I have a friend who was on prednisone off and on for years, because of autoimmune hepatitis. She was on such a high dose that AFTER she had a liver transplant, the level of immunosuppressants she takes is actually less than what she was on before.
From her experience...
She would rarely get just a cold. Her immune system was pushed down so it wouldn't respond. "Being sick" is the symptoms of the immune system fighting things off...blowing the nose, coughing stuff up, because the body is battling it and is creating waste products...those are positive signs. She didn't do those things when her body encountered a normal germ.
I should mention that b/c she didn't react...she was a serious "Typhoid Mary". She would spread stuff from work to friends and back again. When she was on the strongest doses, I was getting sick all the time, because the stuff from her work would jump to me when she would visit. Awful awful.
When she DID react, it was bad. If a germ was strong enough to cause an immune reaction in her, it was nearly the plague.

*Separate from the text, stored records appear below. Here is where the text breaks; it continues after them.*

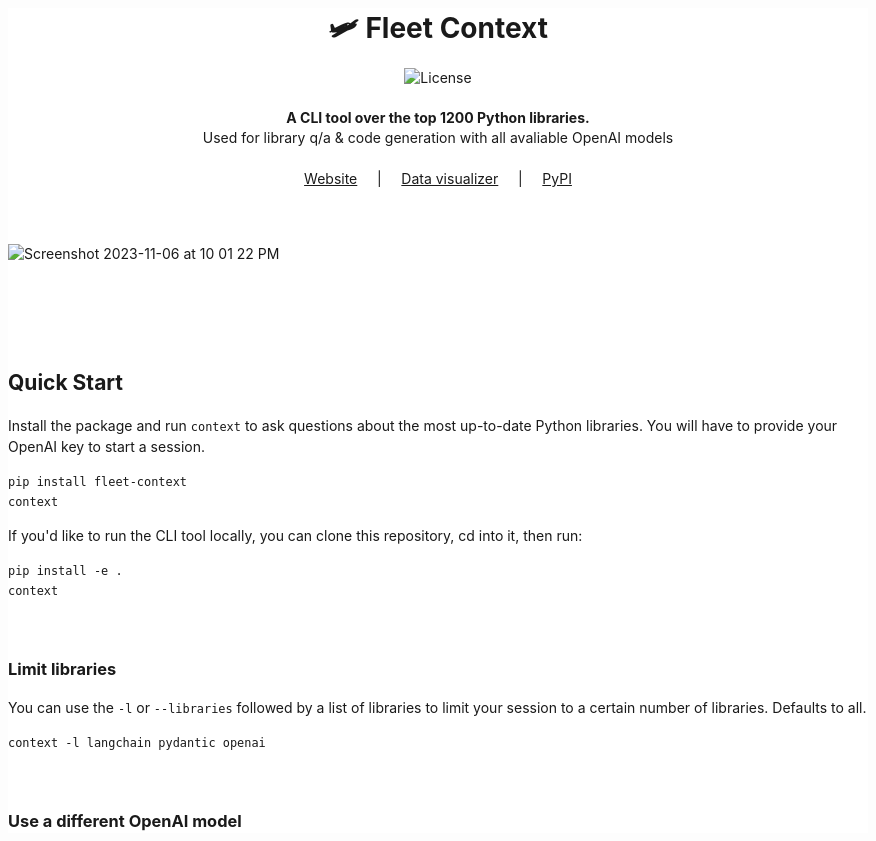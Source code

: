 <h1 align="center">🛩️ Fleet Context</h1>

<p align="center">
    <img src="https://img.shields.io/static/v1?label=license&message=MIT&color=white&style=flat" alt="License"/>
    <br>
    <br>
    <b>A CLI tool over the top 1200 Python libraries.</b>
    <br>
    <span>Used for library q/a & code generation with all avaliable OpenAI models</span>
    <br>
    <br>
    <a href="https://alpha.usefleet.ai/context">Website</a>&nbsp;&nbsp;&nbsp;&nbsp;&nbsp;|&nbsp;&nbsp;&nbsp;&nbsp;&nbsp;<a href="https://atlas.nomic.ai/map/ab7a1860-a8ed-4c71-a181-3fa8bc4ad1ce/03b0f694-13bf-464c-9b85-abb6e4286770">Data visualizer</a>&nbsp;&nbsp;&nbsp;&nbsp;&nbsp;|&nbsp;&nbsp;&nbsp;&nbsp;&nbsp;<a href="https://pypi.org/project/fleet-context/1.0.7/">PyPI</a>‎
    <br>
    <br>
    <br>
</p>

<img width="100%" alt="Screenshot 2023-11-06 at 10 01 22 PM" src="https://github.com/fleet-ai/context/assets/44193474/c7aeca8a-5a62-4655-a2c6-4d16846b330d">

<br><br><br>

## Quick Start

Install the package and run `context` to ask questions about the most up-to-date Python libraries. You will have to provide your OpenAI key to start a session.

```shell
pip install fleet-context
context
```

If you'd like to run the CLI tool locally, you can clone this repository, cd into it, then run:

```shell
pip install -e .
context
```

<br>

### Limit libraries

You can use the `-l` or `--libraries` followed by a list of libraries to limit your session to a certain number of libraries. Defaults to all.

```shell
context -l langchain pydantic openai
```

<br>

### Use a different OpenAI model
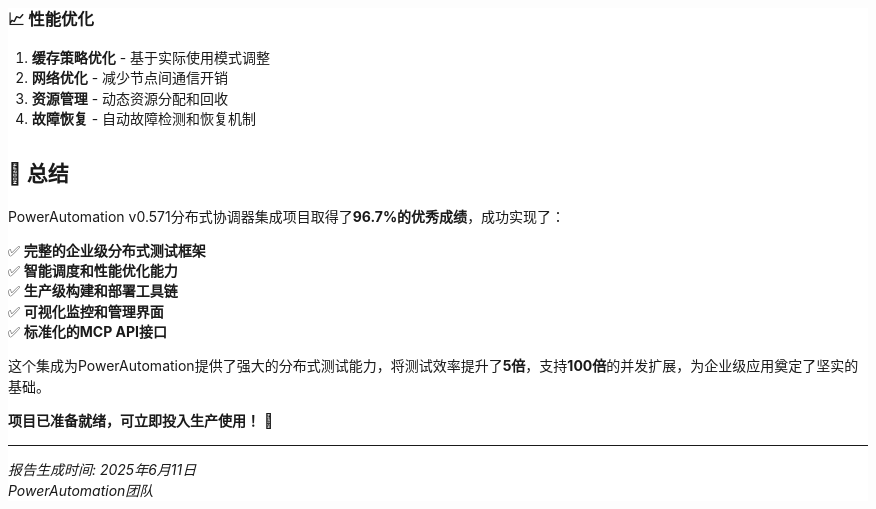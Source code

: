 ### 📈 **性能优化**
1. **缓存策略优化** - 基于实际使用模式调整
2. **网络优化** - 减少节点间通信开销
3. **资源管理** - 动态资源分配和回收
4. **故障恢复** - 自动故障检测和恢复机制

## 🎉 **总结**

PowerAutomation v0.571分布式协调器集成项目取得了**96.7%的优秀成绩**，成功实现了：

✅ **完整的企业级分布式测试框架**  
✅ **智能调度和性能优化能力**  
✅ **生产级构建和部署工具链**  
✅ **可视化监控和管理界面**  
✅ **标准化的MCP API接口**  

这个集成为PowerAutomation提供了强大的分布式测试能力，将测试效率提升了**5倍**，支持**100倍**的并发扩展，为企业级应用奠定了坚实的基础。

**项目已准备就绪，可立即投入生产使用！** 🚀

---

*报告生成时间: 2025年6月11日*  
*PowerAutomation团队*


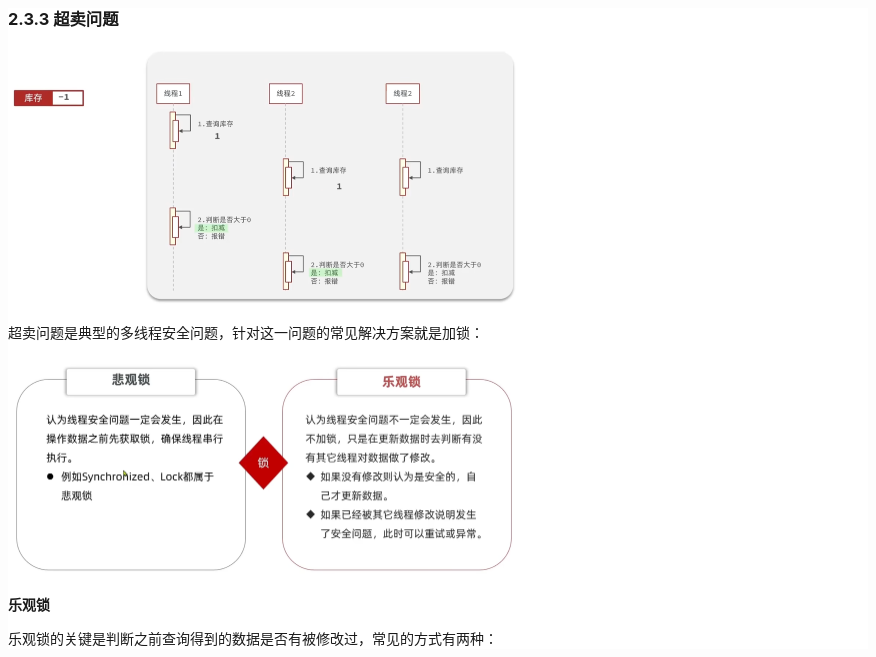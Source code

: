 ### 2.3.3 超卖问题

<img src="picture/img31.png" style="zoom:50%;" />

超卖问题是典型的多线程安全问题，针对这一问题的常见解决方案就是加锁：

<img src="picture/img32.png" style="zoom:50%;" />

**乐观锁**

乐观锁的关键是判断之前查询得到的数据是否有被修改过，常见的方式有两种：
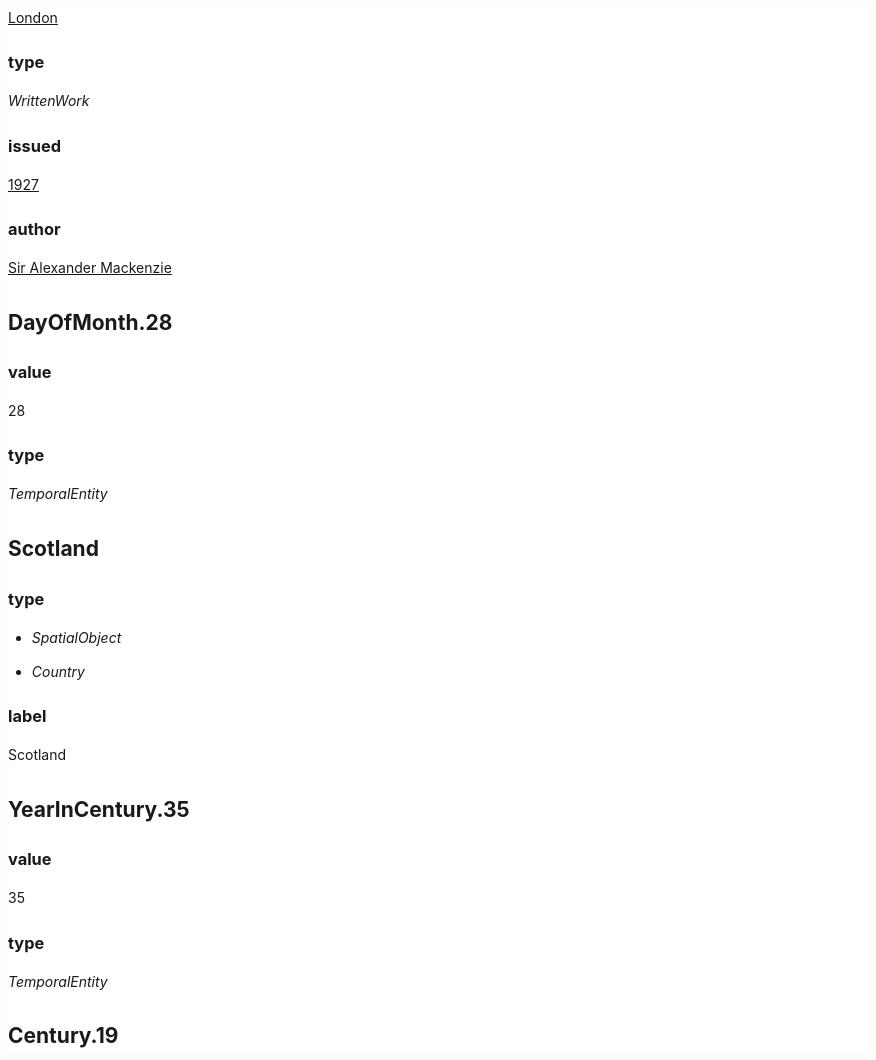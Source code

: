 
[London](#London)

### type


*WrittenWork*

### issued


[1927](#1927)

### author


[Sir Alexander Mackenzie](#Sir-Alexander-Mackenzie)

## DayOfMonth.28

### value


28

### type


*TemporalEntity*

## Scotland

### type

 - *SpatialObject*

 - *Country*

### label


Scotland

## YearInCentury.35

### value


35

### type


*TemporalEntity*

## Century.19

Before her transplant, during the few years she spent on, off, and on the list (she got better for a few years after her divorce), she had to follow their guidelines, which meant near constant vaccines. They'd jab her, test for immunity. Would find none. Jab her again. etc etc. I kept wanting to go with her to appointments to ask them why on EARTH they were expecting an immune response when they had her on so many immune suppressing drugs. OF COURSE she wasn't responding. (so she, with a LIVER problem, got alllll of the extra gunk in the vaccines, all the preservatives and metals and all of that, with NONE of the supposed benefits...makes no sense!) She never let me go, because she had to toe the line with the program. But I felt bad for her!
Now she has a new liver and more of an immune system, since the steroids are lower than they were before (which is just so disturbing, but she was really really sick in that last year or two). She'll catch some normal colds. Her body has changed, too...all very in line with the more interesting aspects of organ transplant (different food likes and dislikes, etc), and some just a sign of a functioning body (she sweats now...never had before). And catching the occasional cold is one of them.